Bird strikes have bedeviled aviation for more than a century. All kinds of grizzled experts have failed to eliminate the dangers posed to pilots and passengers (not to mention the avian creatures involved) when birds and aircraft collide in mid-air.
So perhaps it’s time to let youngsters—specifically, 20-something cadets at the U.S. Air Force Academy in Colorado Springs, Colo.—give it a try.
In a nutshell, they’re exploring the notion of mounting sophisticated noise-making devices and flashing lights on aircraft to scare birds away. They’re taking a lesson from the old-timers, who have long placed noise-making guns near airports to keep birds at bay. But the cadets are looking to come up with the best combined audio-and-light system—perhaps a simple tone, or an ultrasonic pulse inaudible to humans, along with flashing lights—that would keep birds at far greater distances.
Birds, like many humans, prefer to avoid—rather than confront —something they perceive as dangerous. “If we can make aircraft a recognizable threat to birds, they will want to distance themselves from the danger,” says Cadet First Class (a senior, in civilian-speak) Carson Fugal of Park City, Utah. “We just need to figure out how to display aircraft as threats to birds in an aerodynamically and financially-feasible way.”
Bird-aircraft strikes are a growing problem, with the skies filling with more of each. Pilots also are more aware of the danger, contributing to increased counts of bird strikes. Such reported civil-aircraft collisions in the U.S. jumped from 1,748 in 1990 to 9,730 in 2011—a 450% increase—according to a 2012 report by the Federal Aviation Administration and the Department of Agriculture. In 1990, the strikes resulted in damage to less than one of every 100,000 commercial flights. By 2011, the rate had jumped to 1.36. That’s a 50% hike.

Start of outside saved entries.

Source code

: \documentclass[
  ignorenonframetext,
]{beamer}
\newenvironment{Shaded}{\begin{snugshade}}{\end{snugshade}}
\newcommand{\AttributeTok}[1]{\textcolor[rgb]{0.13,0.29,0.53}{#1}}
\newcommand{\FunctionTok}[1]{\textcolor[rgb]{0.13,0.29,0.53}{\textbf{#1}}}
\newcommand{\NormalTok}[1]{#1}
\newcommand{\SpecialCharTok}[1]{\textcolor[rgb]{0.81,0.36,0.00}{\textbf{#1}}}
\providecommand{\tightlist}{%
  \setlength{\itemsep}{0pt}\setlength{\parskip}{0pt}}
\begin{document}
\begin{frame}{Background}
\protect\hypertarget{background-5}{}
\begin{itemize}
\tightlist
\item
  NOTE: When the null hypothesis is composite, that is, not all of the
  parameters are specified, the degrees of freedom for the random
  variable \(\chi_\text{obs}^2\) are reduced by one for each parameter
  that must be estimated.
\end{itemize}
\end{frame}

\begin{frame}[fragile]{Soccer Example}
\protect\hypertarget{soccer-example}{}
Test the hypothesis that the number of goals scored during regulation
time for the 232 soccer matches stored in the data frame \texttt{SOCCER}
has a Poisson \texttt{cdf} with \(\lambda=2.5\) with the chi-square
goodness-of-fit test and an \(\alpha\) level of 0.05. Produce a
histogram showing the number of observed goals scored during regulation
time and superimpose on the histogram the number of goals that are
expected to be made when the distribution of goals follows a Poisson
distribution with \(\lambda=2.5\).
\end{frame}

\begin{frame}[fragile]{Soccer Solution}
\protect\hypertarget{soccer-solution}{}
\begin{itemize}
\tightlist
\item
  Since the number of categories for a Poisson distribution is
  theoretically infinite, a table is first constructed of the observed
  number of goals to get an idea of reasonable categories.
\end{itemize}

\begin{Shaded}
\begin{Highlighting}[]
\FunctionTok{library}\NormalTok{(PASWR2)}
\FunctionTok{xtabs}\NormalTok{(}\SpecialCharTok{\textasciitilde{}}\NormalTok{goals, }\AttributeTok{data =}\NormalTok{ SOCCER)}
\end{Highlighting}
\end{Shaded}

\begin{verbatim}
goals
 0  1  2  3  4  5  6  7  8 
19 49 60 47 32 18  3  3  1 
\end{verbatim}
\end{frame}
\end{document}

The Air Force has long had a program to reduce collisions between its planes and the sky’s original inhabitants: BASH, which is short for the Bird/Wildlife Aircraft Strike Hazard program. Midair collisions between birds and Air Force aircraft have destroyed 15 planes and killed 33 airmen since 1973. Bird strikes have been a problem for aircraft since Calbraith Rodgers’ Model EX Wright Pusher flew into a Larus californicus off the California coast in 1912, dooming all three.
Under the wing of the academy’s Aeronautics Research Center, eight cadets, building on research done by a similar group last year, are trying to find the right balance of sound and light to keep birds at bay without distracting nearby pilots. While speakers are used on some helicopters, their sound is less effective on faster fixed-wing planes. The cadets are trying to pinpoint the optimum kind of sound for the faster speeds, and pair it with flashing lights for additional deterrence. “With this combination of a safe and effective system, our team believes that it has the potential to reduce airborne bird strikes, ultimately saving money and lives,” says Cadet First Class Blake Abrecht of Farmington, Ark.

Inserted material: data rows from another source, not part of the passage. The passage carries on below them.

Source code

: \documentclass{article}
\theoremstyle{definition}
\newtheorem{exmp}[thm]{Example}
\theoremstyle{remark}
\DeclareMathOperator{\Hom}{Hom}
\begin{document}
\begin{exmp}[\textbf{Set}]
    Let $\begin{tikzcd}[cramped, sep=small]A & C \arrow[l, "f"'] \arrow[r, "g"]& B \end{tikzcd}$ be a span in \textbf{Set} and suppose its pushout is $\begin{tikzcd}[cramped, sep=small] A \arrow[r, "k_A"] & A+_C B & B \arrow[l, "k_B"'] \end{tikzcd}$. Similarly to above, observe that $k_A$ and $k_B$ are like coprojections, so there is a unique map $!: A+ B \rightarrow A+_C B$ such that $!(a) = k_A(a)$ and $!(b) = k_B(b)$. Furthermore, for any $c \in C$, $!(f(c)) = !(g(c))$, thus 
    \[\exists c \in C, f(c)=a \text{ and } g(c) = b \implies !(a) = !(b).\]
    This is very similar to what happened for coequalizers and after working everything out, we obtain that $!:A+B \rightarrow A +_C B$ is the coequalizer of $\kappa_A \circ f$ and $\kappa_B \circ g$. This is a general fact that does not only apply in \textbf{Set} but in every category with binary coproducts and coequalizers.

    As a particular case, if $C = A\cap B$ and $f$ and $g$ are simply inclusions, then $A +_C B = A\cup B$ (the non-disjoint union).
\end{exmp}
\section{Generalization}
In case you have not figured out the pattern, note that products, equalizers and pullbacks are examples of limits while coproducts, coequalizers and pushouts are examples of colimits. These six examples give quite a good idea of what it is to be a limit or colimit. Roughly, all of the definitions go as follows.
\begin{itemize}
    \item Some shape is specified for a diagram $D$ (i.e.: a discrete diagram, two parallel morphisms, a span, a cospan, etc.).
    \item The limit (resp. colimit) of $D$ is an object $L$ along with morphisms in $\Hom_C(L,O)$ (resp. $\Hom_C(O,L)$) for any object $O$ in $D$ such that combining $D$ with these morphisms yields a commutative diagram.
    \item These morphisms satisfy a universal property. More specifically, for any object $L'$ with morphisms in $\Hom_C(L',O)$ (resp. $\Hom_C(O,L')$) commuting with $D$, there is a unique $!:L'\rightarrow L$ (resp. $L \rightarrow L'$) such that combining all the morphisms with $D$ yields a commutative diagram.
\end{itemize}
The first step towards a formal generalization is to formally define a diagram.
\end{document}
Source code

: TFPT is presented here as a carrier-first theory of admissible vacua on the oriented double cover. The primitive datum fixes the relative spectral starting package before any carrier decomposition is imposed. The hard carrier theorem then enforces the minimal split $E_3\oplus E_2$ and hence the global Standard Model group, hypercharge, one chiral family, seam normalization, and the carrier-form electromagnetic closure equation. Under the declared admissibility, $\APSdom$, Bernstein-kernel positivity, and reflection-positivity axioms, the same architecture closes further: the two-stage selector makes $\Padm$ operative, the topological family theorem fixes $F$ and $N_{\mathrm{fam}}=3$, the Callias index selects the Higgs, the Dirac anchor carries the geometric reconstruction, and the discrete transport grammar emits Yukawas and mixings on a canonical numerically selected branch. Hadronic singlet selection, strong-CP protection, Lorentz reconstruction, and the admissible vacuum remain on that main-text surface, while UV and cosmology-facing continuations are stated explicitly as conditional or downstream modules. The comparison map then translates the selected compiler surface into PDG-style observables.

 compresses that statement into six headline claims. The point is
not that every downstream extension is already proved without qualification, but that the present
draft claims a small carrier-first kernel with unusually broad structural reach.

“Deterring birds from coming into the flight path of an aircraft without causing any harm to the birds is the project’s goal,” says Air Force Captain Jeff Newcamp, the cadets’ adviser. Their plan, he says, is to develop data showing the costs and benefits of adding such gear to aircraft, and sharing their findings with the military and airlines.
Beyond trying to make future flying safer, the cadets are also inspired by the academy’s past. Chesley “Sully” Sullenberger III, who successfully landed that Airbus on the Hudson River in 2009 following a bird strike, saving all 155 souls aboard, is a member of the class of 1973. Captain Glenn “Skip” Rogers also attended the academy, graduating in 1990. He was the pilot of an E-3 AWACS plane that crashed 42 seconds after takeoff in Alaska in 1995, killing all 24 aboard, after colliding with a flock of geese. “We’re goin’ in,” was Rogers’ last radio call. “We’re going down.”
He is buried in the Air Force Academy cemetery, not far from where current cadets are working to make such crashes a part of aviation history.